What you will do —
Return all lines from the entries below in which the word "může" is present.

Plain-text document sources —
↓↓↓

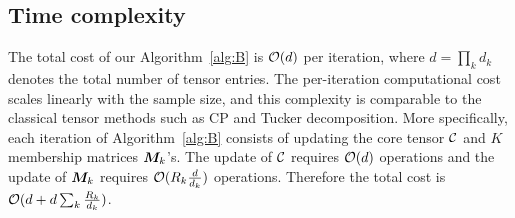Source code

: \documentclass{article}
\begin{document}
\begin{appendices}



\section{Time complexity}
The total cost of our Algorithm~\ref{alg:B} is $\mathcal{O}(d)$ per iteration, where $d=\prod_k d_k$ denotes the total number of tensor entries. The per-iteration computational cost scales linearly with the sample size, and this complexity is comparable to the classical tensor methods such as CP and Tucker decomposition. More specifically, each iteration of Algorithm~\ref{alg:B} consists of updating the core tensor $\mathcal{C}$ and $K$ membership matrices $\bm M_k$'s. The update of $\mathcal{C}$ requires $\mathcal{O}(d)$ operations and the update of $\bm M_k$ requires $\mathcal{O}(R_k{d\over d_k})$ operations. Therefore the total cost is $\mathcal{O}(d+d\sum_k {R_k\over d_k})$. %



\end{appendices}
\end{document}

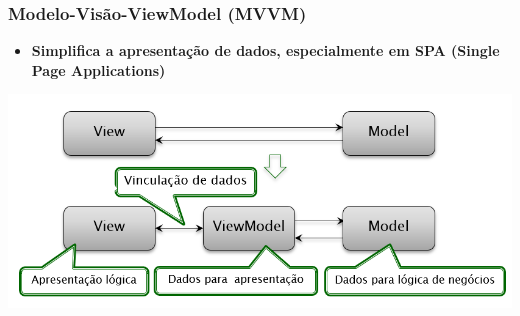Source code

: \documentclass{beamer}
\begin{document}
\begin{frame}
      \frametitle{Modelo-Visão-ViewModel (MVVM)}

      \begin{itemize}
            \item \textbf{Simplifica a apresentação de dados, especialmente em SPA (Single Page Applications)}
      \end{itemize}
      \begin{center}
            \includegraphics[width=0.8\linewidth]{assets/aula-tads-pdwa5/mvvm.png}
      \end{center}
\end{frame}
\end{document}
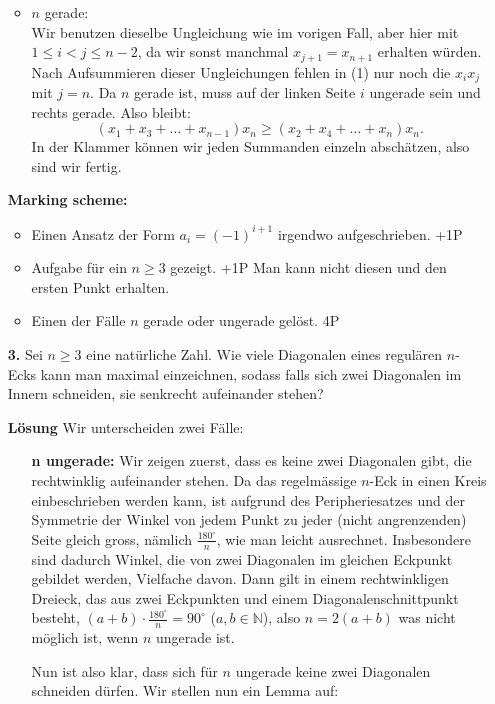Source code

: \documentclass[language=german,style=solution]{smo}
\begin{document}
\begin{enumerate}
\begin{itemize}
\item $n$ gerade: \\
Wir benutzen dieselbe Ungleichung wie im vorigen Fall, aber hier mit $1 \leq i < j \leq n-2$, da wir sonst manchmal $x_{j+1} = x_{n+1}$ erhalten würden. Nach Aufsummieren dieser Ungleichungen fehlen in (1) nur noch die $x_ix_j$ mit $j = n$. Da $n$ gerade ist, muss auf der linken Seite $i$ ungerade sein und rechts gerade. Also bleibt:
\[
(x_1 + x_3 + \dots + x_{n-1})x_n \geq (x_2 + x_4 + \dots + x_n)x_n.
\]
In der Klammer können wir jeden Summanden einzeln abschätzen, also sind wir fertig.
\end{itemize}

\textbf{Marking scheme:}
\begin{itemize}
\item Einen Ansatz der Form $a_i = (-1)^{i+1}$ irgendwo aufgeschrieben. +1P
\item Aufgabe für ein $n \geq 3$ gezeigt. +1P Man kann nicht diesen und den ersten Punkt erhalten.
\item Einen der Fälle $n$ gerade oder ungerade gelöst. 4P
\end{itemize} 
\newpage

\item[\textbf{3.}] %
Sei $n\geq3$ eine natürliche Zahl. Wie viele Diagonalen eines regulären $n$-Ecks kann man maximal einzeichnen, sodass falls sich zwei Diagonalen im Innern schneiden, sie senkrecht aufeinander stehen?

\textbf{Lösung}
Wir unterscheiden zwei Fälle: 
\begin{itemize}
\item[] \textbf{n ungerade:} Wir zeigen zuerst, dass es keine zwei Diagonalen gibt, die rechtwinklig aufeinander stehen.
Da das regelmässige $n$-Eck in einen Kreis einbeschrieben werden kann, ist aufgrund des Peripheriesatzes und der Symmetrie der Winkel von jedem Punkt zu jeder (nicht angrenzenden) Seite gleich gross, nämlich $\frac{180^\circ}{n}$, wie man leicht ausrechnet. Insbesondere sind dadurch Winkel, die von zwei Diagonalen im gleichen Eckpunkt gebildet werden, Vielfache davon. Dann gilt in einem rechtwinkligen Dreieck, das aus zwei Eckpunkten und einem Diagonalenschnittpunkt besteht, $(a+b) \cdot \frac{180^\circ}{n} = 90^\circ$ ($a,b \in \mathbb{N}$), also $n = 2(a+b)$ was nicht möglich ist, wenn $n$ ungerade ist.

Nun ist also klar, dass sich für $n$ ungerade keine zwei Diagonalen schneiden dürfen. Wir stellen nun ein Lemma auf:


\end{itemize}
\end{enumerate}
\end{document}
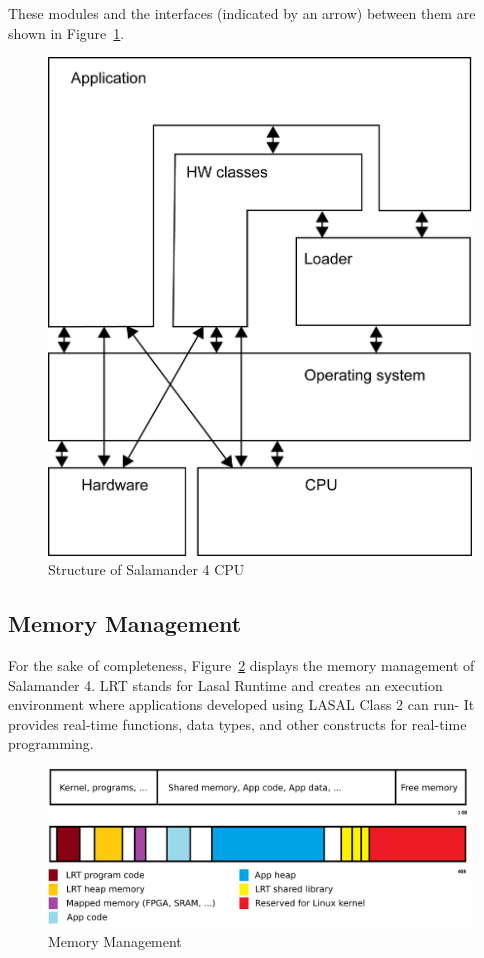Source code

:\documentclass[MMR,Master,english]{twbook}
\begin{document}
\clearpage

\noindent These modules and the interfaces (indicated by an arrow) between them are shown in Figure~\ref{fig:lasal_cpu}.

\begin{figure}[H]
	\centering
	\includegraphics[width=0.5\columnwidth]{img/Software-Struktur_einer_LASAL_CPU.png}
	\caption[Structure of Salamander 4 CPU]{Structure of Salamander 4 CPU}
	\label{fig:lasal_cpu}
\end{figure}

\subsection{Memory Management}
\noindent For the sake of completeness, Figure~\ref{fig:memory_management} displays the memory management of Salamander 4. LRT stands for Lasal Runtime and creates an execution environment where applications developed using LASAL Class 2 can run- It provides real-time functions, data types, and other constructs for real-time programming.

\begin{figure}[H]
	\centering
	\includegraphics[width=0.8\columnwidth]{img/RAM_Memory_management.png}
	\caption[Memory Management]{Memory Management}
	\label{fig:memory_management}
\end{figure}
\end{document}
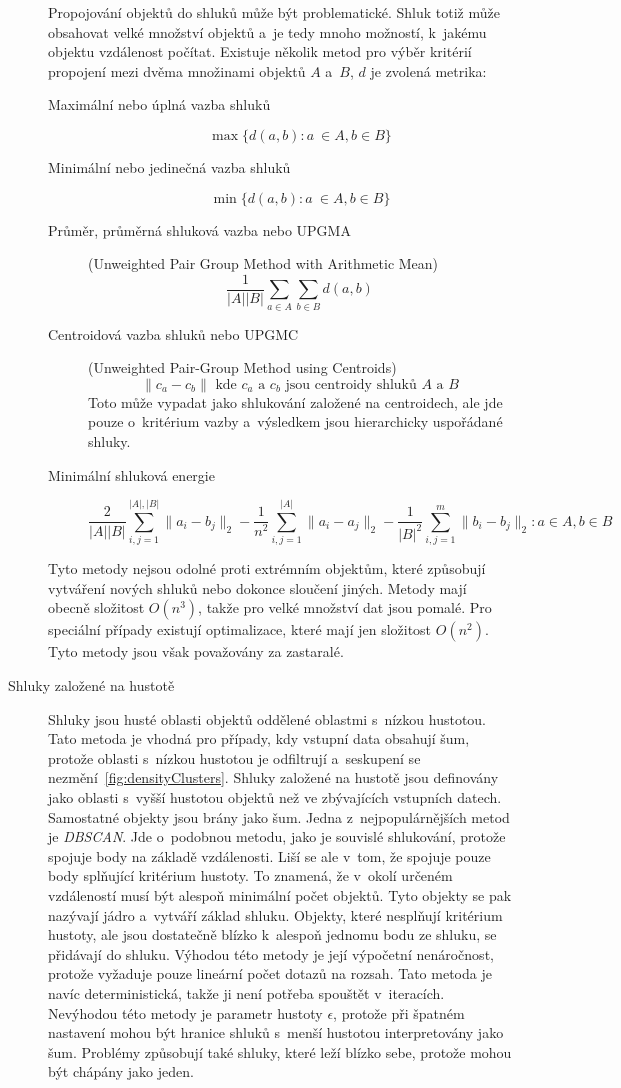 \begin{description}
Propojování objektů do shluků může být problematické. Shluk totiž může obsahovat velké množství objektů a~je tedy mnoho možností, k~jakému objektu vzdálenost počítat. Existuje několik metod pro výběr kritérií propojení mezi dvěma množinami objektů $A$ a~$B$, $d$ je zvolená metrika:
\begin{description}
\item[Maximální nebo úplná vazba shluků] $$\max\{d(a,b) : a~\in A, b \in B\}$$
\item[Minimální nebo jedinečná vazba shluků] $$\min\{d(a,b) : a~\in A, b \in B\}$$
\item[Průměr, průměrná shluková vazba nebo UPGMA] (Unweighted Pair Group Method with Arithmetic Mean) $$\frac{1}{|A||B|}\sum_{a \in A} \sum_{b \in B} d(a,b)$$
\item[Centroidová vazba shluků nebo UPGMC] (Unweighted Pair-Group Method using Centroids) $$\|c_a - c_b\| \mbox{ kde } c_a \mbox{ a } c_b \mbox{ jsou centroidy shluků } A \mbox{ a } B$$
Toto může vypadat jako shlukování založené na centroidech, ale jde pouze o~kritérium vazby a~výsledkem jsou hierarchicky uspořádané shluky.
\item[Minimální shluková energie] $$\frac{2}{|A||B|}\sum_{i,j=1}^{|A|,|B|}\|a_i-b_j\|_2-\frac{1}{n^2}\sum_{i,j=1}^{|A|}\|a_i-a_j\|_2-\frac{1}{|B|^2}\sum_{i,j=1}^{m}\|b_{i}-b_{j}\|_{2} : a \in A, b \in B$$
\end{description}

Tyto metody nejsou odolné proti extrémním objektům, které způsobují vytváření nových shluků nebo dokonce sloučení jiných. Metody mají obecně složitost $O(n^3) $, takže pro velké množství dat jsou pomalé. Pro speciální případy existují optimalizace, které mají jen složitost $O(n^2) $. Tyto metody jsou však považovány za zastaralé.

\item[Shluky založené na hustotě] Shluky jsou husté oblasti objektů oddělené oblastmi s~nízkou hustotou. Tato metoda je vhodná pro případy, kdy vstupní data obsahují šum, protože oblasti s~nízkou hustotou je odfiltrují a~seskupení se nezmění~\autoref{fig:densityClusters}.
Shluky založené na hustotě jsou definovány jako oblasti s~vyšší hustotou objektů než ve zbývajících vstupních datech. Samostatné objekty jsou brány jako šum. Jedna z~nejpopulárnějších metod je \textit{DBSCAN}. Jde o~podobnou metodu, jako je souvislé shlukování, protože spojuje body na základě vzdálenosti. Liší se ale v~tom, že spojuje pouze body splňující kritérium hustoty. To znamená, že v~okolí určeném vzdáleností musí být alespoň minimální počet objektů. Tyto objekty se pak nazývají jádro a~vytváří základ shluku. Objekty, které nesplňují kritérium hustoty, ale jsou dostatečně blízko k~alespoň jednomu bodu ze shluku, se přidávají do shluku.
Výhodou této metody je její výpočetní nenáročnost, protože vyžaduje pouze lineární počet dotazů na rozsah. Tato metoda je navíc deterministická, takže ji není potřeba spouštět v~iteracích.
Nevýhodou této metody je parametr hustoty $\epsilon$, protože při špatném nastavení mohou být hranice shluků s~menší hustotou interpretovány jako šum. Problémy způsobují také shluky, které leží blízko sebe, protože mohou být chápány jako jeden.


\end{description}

↑↑↑

Answer below —
Propojování objektů do shluků může být problematické. Shluk totiž může obsahovat velké množství objektů a~je tedy mnoho možností, k~jakému objektu vzdálenost počítat. Existuje několik metod pro výběr kritérií propojení mezi dvěma množinami objektů $A$ a~$B$, $d$ je zvolená metrika:
Toto může vypadat jako shlukování založené na centroidech, ale jde pouze o~kritérium vazby a~výsledkem jsou hierarchicky uspořádané shluky.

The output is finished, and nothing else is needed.